■ **TASK STATEMENT**
I'd like the entries repeated exactly, pictures omitted.

[Source texts of formatted documents]
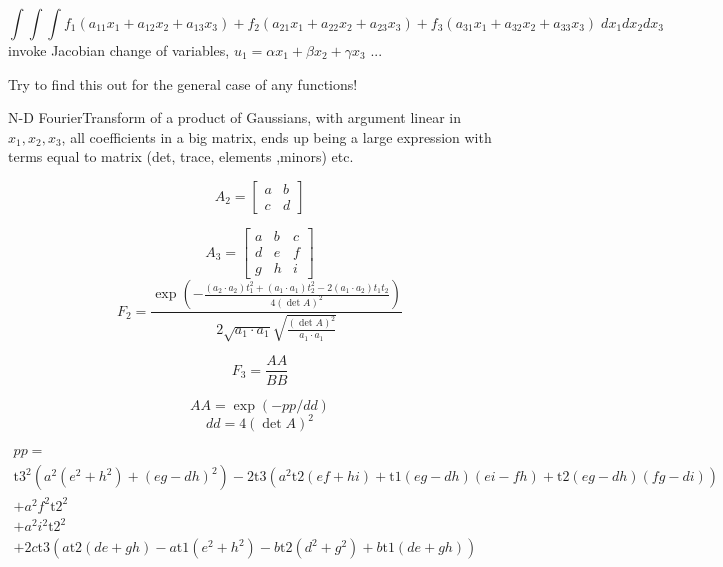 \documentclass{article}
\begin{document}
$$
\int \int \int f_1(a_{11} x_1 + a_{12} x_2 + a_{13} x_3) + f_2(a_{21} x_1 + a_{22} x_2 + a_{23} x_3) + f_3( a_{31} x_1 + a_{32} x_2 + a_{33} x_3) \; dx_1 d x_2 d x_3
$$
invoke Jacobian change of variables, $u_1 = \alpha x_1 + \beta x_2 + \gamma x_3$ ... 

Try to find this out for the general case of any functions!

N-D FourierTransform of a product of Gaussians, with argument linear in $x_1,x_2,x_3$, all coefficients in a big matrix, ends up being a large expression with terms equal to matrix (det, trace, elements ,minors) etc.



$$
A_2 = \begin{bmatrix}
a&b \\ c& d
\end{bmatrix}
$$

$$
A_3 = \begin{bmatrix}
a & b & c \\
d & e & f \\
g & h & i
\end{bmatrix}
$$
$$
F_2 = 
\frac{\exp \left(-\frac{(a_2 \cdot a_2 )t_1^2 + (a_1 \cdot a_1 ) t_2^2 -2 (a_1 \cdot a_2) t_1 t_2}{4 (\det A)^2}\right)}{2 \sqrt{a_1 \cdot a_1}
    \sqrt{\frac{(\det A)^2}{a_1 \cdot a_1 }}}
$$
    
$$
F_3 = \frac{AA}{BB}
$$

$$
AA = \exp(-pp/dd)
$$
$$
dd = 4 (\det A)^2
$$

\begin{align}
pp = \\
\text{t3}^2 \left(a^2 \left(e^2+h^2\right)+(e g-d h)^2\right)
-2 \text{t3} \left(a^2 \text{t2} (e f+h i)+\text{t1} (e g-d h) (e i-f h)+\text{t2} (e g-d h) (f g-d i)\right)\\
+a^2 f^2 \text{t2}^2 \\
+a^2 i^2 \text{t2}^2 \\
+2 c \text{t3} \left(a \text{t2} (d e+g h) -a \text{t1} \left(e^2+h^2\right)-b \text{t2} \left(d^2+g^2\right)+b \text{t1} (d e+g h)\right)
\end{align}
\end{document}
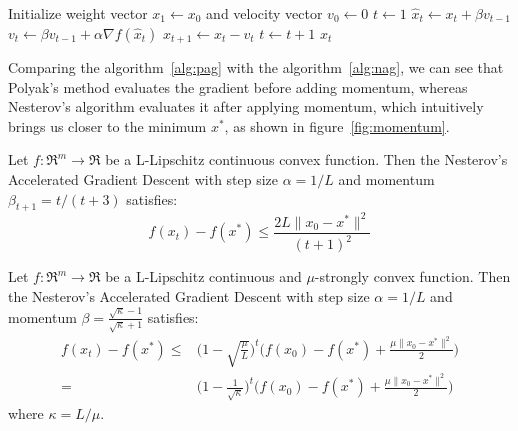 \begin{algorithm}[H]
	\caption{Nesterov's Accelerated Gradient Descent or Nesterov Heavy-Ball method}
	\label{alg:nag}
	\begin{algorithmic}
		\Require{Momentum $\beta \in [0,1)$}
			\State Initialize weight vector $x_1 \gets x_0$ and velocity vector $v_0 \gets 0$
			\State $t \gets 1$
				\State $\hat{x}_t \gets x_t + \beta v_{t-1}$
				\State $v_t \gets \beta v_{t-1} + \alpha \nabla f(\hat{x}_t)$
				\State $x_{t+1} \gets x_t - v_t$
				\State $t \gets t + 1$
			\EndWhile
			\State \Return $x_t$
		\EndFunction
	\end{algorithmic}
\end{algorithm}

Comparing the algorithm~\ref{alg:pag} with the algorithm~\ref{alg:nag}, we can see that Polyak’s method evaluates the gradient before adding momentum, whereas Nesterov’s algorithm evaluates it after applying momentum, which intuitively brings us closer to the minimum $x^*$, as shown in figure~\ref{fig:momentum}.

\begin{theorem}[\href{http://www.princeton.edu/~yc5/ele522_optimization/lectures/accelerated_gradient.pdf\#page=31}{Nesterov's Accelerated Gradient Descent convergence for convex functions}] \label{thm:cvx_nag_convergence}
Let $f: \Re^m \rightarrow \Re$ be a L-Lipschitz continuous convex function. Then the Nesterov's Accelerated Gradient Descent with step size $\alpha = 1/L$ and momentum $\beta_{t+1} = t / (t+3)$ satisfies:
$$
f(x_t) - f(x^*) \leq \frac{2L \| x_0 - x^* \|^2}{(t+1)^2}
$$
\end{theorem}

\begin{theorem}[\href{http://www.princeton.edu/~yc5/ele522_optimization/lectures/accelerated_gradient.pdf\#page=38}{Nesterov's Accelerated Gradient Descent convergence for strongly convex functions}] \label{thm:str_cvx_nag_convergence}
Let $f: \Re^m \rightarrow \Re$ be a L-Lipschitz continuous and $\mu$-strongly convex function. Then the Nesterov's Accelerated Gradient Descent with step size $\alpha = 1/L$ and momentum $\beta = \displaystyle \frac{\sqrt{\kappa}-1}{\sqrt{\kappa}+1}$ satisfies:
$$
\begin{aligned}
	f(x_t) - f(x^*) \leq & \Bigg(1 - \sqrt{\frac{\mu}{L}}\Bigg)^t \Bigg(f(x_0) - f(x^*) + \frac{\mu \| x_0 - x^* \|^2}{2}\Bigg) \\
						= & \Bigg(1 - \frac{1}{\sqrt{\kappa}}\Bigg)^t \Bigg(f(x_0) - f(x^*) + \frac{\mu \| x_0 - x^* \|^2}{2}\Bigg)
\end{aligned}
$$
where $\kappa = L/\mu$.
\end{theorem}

■ **PROBLEM SOLUTION**
 \documentclass{article}
\begin{document}
$$
\int \int \int f_1(a_{11} x_1 + a_{12} x_2 + a_{13} x_3) + f_2(a_{21} x_1 + a_{22} x_2 + a_{23} x_3) + f_3( a_{31} x_1 + a_{32} x_2 + a_{33} x_3) \; dx_1 d x_2 d x_3
$$
invoke Jacobian change of variables, $u_1 = \alpha x_1 + \beta x_2 + \gamma x_3$ ... 

Try to find this out for the general case of any functions!

N-D FourierTransform of a product of Gaussians, with argument linear in $x_1,x_2,x_3$, all coefficients in a big matrix, ends up being a large expression with terms equal to matrix (det, trace, elements ,minors) etc.



$$
A_2 = \begin{bmatrix}
a&b \\ c& d
\end{bmatrix}
$$

$$
A_3 = \begin{bmatrix}
a & b & c \\
d & e & f \\
g & h & i
\end{bmatrix}
$$
$$
F_2 = 
\frac{\exp \left(-\frac{(a_2 \cdot a_2 )t_1^2 + (a_1 \cdot a_1 ) t_2^2 -2 (a_1 \cdot a_2) t_1 t_2}{4 (\det A)^2}\right)}{2 \sqrt{a_1 \cdot a_1}
    \sqrt{\frac{(\det A)^2}{a_1 \cdot a_1 }}}
$$
    
$$
F_3 = \frac{AA}{BB}
$$

$$
AA = \exp(-pp/dd)
$$
$$
dd = 4 (\det A)^2
$$

\begin{align}
pp = \\
\text{t3}^2 \left(a^2 \left(e^2+h^2\right)+(e g-d h)^2\right)
-2 \text{t3} \left(a^2 \text{t2} (e f+h i)+\text{t1} (e g-d h) (e i-f h)+\text{t2} (e g-d h) (f g-d i)\right)\\
+a^2 f^2 \text{t2}^2 \\
+a^2 i^2 \text{t2}^2 \\
+2 c \text{t3} \left(a \text{t2} (d e+g h) -a \text{t1} \left(e^2+h^2\right)-b \text{t2} \left(d^2+g^2\right)+b \text{t1} (d e+g h)\right)
\end{align}
\end{document}
 \begin{algorithm}[H]
	\caption{Nesterov's Accelerated Gradient Descent or Nesterov Heavy-Ball method}
	\label{alg:nag}
	\begin{algorithmic}
		\Require{Momentum $\beta \in [0,1)$}
			\State Initialize weight vector $x_1 \gets x_0$ and velocity vector $v_0 \gets 0$
			\State $t \gets 1$
				\State $\hat{x}_t \gets x_t + \beta v_{t-1}$
				\State $v_t \gets \beta v_{t-1} + \alpha \nabla f(\hat{x}_t)$
				\State $x_{t+1} \gets x_t - v_t$
				\State $t \gets t + 1$
			\EndWhile
			\State \Return $x_t$
		\EndFunction
	\end{algorithmic}
\end{algorithm}

Comparing the algorithm~\ref{alg:pag} with the algorithm~\ref{alg:nag}, we can see that Polyak’s method evaluates the gradient before adding momentum, whereas Nesterov’s algorithm evaluates it after applying momentum, which intuitively brings us closer to the minimum $x^*$, as shown in figure~\ref{fig:momentum}.

\begin{theorem}[\href{http://www.princeton.edu/~yc5/ele522_optimization/lectures/accelerated_gradient.pdf\#page=31}{Nesterov's Accelerated Gradient Descent convergence for convex functions}] \label{thm:cvx_nag_convergence}
Let $f: \Re^m \rightarrow \Re$ be a L-Lipschitz continuous convex function. Then the Nesterov's Accelerated Gradient Descent with step size $\alpha = 1/L$ and momentum $\beta_{t+1} = t / (t+3)$ satisfies:
$$
f(x_t) - f(x^*) \leq \frac{2L \| x_0 - x^* \|^2}{(t+1)^2}
$$
\end{theorem}

\begin{theorem}[\href{http://www.princeton.edu/~yc5/ele522_optimization/lectures/accelerated_gradient.pdf\#page=38}{Nesterov's Accelerated Gradient Descent convergence for strongly convex functions}] \label{thm:str_cvx_nag_convergence}
Let $f: \Re^m \rightarrow \Re$ be a L-Lipschitz continuous and $\mu$-strongly convex function. Then the Nesterov's Accelerated Gradient Descent with step size $\alpha = 1/L$ and momentum $\beta = \displaystyle \frac{\sqrt{\kappa}-1}{\sqrt{\kappa}+1}$ satisfies:
$$
\begin{aligned}
	f(x_t) - f(x^*) \leq & \Bigg(1 - \sqrt{\frac{\mu}{L}}\Bigg)^t \Bigg(f(x_0) - f(x^*) + \frac{\mu \| x_0 - x^* \|^2}{2}\Bigg) \\
						= & \Bigg(1 - \frac{1}{\sqrt{\kappa}}\Bigg)^t \Bigg(f(x_0) - f(x^*) + \frac{\mu \| x_0 - x^* \|^2}{2}\Bigg)
\end{aligned}
$$
where $\kappa = L/\mu$.
\end{theorem}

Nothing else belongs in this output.